Proof: Firstly, from Exercise 22, we can place all the zeroes {\rho} in the fundamental domain {{\mathcal F}}. When parameterised in terms of the nome {q}, this domain is compact, hence has only finitely many zeros, so the sum in (22) is finite.

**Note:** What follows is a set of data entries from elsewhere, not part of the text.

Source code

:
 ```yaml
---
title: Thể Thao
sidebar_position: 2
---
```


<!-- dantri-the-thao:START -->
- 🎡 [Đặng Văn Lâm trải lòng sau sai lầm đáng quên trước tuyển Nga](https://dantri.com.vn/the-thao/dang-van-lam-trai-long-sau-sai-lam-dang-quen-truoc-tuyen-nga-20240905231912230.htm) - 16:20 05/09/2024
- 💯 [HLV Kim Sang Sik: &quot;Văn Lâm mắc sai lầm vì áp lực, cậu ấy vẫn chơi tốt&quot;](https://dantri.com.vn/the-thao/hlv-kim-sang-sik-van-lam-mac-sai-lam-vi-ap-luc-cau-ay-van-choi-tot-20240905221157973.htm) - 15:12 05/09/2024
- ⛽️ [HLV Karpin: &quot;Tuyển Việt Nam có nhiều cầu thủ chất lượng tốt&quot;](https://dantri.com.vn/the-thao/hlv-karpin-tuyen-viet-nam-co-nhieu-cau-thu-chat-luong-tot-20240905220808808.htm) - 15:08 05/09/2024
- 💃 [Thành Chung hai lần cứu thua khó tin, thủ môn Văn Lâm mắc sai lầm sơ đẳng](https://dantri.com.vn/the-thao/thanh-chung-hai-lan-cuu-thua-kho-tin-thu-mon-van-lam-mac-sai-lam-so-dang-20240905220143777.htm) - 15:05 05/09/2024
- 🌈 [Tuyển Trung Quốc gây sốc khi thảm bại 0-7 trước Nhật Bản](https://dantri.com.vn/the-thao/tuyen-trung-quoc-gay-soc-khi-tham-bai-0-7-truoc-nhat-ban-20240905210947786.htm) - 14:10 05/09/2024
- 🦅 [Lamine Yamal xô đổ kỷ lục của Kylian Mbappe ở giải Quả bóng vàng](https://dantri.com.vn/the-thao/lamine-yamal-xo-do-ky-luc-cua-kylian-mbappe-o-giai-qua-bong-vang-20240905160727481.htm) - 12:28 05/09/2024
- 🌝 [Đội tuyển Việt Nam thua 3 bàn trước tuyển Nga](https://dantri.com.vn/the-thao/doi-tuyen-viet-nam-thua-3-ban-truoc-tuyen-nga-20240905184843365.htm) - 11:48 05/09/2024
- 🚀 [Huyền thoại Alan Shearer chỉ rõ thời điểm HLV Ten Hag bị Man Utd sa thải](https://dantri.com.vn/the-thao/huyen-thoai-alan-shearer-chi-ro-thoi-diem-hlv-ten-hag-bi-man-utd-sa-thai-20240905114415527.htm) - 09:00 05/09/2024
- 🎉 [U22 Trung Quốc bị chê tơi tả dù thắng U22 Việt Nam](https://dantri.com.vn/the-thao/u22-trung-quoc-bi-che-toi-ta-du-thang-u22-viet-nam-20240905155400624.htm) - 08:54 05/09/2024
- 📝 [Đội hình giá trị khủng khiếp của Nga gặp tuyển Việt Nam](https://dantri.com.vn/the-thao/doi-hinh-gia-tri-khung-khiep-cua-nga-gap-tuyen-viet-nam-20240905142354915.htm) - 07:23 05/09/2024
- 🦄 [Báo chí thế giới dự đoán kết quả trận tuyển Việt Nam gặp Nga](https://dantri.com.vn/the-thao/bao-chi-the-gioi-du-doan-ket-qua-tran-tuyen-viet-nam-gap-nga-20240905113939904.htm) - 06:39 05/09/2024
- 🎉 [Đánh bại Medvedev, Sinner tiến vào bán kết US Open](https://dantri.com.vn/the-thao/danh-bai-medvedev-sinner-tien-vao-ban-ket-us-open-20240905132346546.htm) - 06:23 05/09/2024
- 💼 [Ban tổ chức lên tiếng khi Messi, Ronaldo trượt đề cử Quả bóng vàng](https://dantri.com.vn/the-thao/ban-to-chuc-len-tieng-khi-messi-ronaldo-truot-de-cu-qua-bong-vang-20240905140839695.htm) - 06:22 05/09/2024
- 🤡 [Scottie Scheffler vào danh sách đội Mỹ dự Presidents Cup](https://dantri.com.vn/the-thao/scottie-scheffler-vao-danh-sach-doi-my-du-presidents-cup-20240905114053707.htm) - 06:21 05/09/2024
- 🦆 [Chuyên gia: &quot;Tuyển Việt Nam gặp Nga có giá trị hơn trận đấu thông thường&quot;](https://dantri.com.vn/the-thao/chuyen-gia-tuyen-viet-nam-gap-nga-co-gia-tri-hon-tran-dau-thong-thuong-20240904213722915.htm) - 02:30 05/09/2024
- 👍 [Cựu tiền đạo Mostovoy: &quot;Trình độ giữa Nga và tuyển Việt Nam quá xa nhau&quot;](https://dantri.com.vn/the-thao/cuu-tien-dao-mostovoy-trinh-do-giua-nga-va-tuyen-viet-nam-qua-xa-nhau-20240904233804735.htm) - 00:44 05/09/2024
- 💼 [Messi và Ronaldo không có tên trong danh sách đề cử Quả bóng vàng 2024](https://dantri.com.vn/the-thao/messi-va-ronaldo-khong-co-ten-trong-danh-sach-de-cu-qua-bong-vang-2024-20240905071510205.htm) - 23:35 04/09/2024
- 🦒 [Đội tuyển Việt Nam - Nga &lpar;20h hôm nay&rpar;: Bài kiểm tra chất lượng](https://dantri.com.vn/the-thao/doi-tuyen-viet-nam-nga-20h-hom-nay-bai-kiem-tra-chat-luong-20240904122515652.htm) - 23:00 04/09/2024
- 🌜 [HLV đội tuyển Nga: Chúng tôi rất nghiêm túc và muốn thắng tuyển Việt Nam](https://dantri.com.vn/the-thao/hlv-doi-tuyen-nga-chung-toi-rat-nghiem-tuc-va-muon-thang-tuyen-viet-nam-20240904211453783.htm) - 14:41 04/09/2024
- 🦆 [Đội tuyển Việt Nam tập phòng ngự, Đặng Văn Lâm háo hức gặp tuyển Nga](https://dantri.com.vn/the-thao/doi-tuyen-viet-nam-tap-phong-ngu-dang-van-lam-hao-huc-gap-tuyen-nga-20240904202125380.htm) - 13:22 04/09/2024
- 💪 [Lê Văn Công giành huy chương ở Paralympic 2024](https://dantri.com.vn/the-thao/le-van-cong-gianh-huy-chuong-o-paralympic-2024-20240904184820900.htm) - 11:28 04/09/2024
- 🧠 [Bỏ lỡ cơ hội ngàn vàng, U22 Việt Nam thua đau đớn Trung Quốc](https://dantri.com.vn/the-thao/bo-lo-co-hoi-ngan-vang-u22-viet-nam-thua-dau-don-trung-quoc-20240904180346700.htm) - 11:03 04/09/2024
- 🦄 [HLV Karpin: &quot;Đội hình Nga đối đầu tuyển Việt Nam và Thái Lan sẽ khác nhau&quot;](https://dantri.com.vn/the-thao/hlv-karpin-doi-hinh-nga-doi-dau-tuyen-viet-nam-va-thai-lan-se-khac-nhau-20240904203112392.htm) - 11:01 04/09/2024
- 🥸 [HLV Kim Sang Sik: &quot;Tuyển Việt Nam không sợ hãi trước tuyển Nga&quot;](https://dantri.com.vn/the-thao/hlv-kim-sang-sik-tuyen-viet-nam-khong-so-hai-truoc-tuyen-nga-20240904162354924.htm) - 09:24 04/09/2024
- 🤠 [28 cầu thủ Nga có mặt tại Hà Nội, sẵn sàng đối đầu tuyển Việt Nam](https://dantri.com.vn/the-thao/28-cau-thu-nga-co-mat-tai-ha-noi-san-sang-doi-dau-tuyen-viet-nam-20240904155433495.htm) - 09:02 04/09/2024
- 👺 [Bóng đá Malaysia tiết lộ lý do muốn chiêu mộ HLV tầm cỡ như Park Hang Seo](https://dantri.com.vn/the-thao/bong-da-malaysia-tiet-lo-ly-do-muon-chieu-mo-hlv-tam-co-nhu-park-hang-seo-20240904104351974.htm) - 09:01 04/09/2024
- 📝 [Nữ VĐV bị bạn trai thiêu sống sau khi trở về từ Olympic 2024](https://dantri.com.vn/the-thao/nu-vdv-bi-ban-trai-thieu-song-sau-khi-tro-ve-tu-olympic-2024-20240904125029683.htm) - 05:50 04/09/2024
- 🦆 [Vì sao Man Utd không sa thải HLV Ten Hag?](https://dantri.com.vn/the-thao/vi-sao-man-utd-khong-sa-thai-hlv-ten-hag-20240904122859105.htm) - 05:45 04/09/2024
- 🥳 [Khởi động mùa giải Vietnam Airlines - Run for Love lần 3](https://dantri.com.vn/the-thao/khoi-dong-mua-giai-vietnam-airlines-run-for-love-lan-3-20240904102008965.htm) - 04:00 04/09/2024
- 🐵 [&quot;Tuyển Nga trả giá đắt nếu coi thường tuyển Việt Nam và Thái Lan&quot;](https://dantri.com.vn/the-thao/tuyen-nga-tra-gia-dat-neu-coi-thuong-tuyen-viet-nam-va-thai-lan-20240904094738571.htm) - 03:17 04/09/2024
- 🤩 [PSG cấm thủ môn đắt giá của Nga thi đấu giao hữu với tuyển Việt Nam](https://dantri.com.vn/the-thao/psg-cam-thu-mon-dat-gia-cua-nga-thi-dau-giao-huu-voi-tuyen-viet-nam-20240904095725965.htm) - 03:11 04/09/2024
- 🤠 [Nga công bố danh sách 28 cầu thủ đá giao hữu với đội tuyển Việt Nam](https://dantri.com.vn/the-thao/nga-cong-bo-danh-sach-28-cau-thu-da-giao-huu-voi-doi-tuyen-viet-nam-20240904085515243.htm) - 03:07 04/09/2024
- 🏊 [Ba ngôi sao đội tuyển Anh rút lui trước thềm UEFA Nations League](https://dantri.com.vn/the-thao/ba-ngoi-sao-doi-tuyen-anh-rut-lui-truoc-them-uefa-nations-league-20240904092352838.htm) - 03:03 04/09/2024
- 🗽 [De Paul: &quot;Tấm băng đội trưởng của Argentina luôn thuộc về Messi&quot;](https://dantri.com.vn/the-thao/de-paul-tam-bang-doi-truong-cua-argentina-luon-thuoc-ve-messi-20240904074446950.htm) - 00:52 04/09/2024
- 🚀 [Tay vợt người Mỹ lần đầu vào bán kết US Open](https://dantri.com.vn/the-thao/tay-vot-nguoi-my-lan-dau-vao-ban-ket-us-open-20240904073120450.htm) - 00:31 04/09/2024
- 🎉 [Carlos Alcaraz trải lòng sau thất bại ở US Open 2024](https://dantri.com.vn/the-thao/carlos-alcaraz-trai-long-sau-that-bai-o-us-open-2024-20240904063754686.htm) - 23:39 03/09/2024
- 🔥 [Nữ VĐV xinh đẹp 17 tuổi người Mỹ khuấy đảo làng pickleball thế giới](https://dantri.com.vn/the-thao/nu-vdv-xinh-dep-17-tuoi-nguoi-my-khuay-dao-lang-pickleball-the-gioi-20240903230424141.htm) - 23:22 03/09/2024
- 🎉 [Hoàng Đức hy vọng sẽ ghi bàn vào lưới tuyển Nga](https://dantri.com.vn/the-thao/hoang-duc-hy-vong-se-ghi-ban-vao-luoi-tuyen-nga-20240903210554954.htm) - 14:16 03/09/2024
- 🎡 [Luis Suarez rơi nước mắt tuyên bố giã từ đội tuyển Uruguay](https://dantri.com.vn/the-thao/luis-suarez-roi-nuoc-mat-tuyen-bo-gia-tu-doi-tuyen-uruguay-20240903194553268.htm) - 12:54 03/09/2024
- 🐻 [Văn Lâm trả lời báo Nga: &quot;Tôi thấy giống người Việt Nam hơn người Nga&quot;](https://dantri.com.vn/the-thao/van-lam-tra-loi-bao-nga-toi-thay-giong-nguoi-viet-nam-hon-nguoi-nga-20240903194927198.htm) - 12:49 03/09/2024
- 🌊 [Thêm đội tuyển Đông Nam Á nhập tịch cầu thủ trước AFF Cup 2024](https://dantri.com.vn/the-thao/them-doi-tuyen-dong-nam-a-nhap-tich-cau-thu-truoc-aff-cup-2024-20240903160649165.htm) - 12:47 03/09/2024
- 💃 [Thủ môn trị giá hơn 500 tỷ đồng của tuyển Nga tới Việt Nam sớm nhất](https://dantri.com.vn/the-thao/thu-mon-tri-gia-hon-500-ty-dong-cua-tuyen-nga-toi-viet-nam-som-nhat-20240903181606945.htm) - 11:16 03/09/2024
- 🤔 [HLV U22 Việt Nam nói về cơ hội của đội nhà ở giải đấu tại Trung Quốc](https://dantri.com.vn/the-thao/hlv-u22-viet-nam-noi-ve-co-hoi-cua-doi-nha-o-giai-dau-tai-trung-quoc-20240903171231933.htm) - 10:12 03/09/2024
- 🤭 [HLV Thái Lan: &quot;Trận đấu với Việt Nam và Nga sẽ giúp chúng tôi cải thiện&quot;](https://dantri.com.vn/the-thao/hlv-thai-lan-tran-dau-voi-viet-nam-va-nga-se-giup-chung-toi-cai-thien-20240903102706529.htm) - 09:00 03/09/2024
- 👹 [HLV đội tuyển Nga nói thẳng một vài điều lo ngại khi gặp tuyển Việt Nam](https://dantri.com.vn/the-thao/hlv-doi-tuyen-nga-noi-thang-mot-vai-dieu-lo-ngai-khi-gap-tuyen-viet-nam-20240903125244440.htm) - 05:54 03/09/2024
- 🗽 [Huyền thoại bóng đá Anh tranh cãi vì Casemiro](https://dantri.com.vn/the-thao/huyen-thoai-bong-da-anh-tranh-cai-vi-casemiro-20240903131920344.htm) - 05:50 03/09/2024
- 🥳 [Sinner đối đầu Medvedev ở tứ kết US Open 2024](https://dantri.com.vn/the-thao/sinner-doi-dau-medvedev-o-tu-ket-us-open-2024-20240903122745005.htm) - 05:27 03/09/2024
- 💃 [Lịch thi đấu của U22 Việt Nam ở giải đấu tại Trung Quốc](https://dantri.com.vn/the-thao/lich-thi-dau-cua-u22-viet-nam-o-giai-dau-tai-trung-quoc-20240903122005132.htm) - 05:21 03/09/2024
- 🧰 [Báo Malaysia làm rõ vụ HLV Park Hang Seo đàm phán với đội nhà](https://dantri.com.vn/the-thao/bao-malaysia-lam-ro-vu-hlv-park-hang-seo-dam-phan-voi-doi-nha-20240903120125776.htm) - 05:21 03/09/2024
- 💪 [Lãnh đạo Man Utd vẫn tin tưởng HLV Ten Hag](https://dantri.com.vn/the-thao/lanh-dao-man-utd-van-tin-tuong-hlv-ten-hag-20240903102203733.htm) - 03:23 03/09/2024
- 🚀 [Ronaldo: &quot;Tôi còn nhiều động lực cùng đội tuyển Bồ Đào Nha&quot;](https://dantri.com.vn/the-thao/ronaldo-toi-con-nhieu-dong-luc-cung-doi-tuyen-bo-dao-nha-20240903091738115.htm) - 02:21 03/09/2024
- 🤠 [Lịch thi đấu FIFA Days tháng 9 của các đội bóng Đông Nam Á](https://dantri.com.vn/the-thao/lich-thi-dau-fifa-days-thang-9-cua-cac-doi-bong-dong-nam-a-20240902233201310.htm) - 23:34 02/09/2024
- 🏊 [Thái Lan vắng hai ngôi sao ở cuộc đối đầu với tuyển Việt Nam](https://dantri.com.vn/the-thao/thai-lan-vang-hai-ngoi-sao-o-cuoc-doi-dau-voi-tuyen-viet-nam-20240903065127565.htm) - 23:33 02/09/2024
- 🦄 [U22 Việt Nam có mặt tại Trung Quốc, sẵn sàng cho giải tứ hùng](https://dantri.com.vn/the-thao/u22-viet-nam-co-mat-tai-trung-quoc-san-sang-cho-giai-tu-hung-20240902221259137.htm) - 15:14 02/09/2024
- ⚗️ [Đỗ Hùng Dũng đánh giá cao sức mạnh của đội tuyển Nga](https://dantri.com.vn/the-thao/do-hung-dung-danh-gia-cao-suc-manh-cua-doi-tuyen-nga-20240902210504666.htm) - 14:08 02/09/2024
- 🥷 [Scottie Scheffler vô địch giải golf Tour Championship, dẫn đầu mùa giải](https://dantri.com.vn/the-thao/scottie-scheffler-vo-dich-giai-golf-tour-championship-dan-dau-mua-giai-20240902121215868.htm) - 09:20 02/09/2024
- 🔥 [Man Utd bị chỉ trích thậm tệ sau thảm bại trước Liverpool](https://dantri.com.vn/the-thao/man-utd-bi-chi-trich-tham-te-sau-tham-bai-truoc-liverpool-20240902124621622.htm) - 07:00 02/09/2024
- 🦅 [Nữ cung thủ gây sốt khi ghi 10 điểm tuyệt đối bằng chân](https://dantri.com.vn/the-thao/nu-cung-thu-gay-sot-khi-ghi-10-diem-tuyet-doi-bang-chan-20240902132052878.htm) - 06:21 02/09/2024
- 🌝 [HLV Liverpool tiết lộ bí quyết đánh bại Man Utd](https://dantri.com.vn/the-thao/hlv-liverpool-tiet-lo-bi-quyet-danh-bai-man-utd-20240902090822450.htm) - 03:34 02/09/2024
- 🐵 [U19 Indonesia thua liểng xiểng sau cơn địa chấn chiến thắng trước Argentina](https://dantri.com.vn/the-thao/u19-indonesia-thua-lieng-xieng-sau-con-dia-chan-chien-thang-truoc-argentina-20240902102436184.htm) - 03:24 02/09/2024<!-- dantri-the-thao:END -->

As in the proof of Lemma 3(ii), we use the residue theorem. For simplicity, let us first suppose that there are no zeroes on the boundary of the fundamental domain {{\mathcal F}} except possibly at the cusp {\infty}. Then for {T} large enough, we have from the residue theorem that

\displaystyle  \sum_\rho \mathrm{ord}_\rho(f) = \frac{1}{2\pi i} \int_\gamma \frac{f'(z)}{f(z)}\ dz,

where {\gamma} is the closed contour consisting of the polygonal path {\gamma_{\frac{1}{2}+\frac{\sqrt{3}i}{2} \rightarrow \frac{1}{2} + iT \rightarrow -\frac{1}{2}+iT \rightarrow -\frac{1}{2}+\frac{\sqrt{3}i}{2}}} concatenated with the circular arc {\{ e^{i(2\pi/3 - \theta)}: 0 \leq \theta \leq \pi/3 \}}. From the {1}-periodicity, the contribution of the two vertical edges {\gamma_{\frac{1}{2}+\frac{\sqrt{3}i}{2} \rightarrow \frac{1}{2} + iT}} and {\gamma_{-\frac{1}{2}+iT \rightarrow -\frac{1}{2}+\frac{\sqrt{3}i}{2}}} cancel each other out. The contribution of the horizontal edge {\gamma_{\frac{1}{2}+iT \rightarrow -\frac{1}{2}+iT}} can be written using the change of variables {q = e^{2\pi i \tau}} as

\displaystyle  -\frac{1}{2\pi i} \int_{\gamma_{0,e^{-2\pi T},\circlearrowleft}} \frac{\tilde f'(q)}{\tilde f(q)}\ dq

which by the residue theorem is equal to {-\mathrm{ord}_\infty(f)}. Finally, using the modularity (21), one calculates that the contribution of the left arc {\{ e^{i(2\pi/3 - \theta)}: 0 \leq \theta \leq \pi/6 \}} is equal to {k/12} minus the contribution of the right arc {\{ e^{i(2\pi/3 - \theta)}: \pi/6 \leq \theta \leq \pi/3 \}}. This gives the proof of the valence theorem in the case that there are no zeroes on the boundary of {{\mathcal F}}.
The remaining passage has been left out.